Reputation:
SO community
I am getting started with ADO.NET and am fairly new to programming. I have had some support already from this community which has been very useful and had another question.
In simple terms, I am creating a simple windows form with a combobox of employee names and a button so that when the user clicks the button the selected employee's email address appears in a textbox on the form.
In my project I have database and on loading the form I connect to my database and create a datatable as shown below:
Public Class GetEmployeeDataset
Private tbl As New DataTable
Public Sub New()
Dim strConn, strSQL As String
strConn = "Data Source=.\SQLExpress;Initial Catalog=MyDatabase;Integrated Security=True;"
strSQL = "SELECT * FROM EmployeeTable"
Dim da As New SqlDataAdapter(strSQL, strConn)
da.Fill(tbl)
End Sub
End Class
At this point I have two questions:
Can anybody point me in the right direction please?
Alex
Upvotes: 2
Views: 11104
Reputation: 19308
With 100 records (or 1,000,000 if indexed on employee name) your best option for this specific case is to retrieve the email address as you need it using the ExecuteScalar method of the SqlCommand object.

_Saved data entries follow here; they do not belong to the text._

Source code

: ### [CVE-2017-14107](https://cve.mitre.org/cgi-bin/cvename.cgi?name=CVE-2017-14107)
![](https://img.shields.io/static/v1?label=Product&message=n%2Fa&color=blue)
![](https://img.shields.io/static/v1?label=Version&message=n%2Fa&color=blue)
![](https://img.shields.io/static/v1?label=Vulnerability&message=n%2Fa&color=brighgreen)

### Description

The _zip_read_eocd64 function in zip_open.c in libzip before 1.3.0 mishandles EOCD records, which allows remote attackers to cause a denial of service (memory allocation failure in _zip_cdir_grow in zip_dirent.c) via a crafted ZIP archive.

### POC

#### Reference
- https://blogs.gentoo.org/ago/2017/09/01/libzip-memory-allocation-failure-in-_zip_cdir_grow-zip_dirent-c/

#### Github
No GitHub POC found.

Pulling the whole table across the wire just to get a single field is almost always a bad idea. Select * even with a where clause is usually a bad idea too, for both performance and maintenance reasons.
The following code will get you the EmailAddress for an employee name.

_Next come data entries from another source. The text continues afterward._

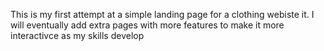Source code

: This is my first attempt at a simple landing page for a clothing webiste it.
I will eventually add extra pages with more features to make it more interactivce as my skills develop
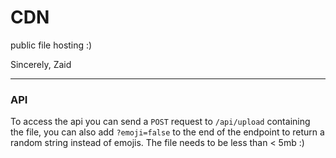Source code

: # CDN

public file hosting :)

Sincerely, Zaid

---
### API

To access the api you can send a `POST` request to `/api/upload` containing the file, you can also add `?emoji=false` to the end of the endpoint to return a random string instead of emojis. The file needs to be less than < 5mb :)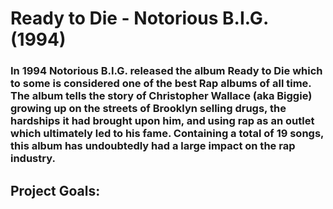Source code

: # Ready to Die - Notorious B.I.G. (1994)
### In 1994 Notorious B.I.G. released the album Ready to Die which to some is considered one of the best Rap albums of all time. The album tells the story of Christopher Wallace (aka Biggie) growing up on the streets of Brooklyn selling drugs, the hardships it had brought upon him, and using rap as an outlet which ultimately led to his fame. Containing a total of 19 songs, this album has undoubtedly had a large impact on the rap industry.

## Project Goals:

Using cn as new SqlConnection("Data Source=.\SQLExpress;Initial Catalog=MyDatabase;Integrated Security=True;")
Using cmd as new SqlCommand("SELECT EmailAddress From Employees WHERE EmployeeName = '" & employeeName & "'", cn)
Return TryCast(cmd.ExecuteScalar(), String)
End Using
End Using
As others have said, DataTables are for offline storage in the relatively rare occasions when you need it. And you're right, there's no reason to use a DataSet unless you need to offline-cache a whole database (or subset of a database).
Upvotes: 0
Reputation: 3823
Staying with the ADO objects, this is how you could use the DataView...
Dim dv As DataView
Dim strFilter As String
Dim strEmail As String = ""
strFilter = "EmployeeName = '" & cbo.Text & "'"
dv = tbl.DefaultView
dv.RowFilter = strFilter
If dv.Count > 0 Then
strEmail = dv(0).Item("EmailAddress").ToString
End If
Upvotes: 1
Reputation: 30945
A simple enumeration will do the trick:
string email = string.Empty;
foreach (Row row in tbl.Rows)
{
string employeeName = (string)row["EmployeeName"];
if (employeeName == "John")
{
email = (string)row["Email"];
break;
}
}
or you can try LINQ:
var email = (from row in tbl.Rows
where (string)row["EmployeeName"] == "John"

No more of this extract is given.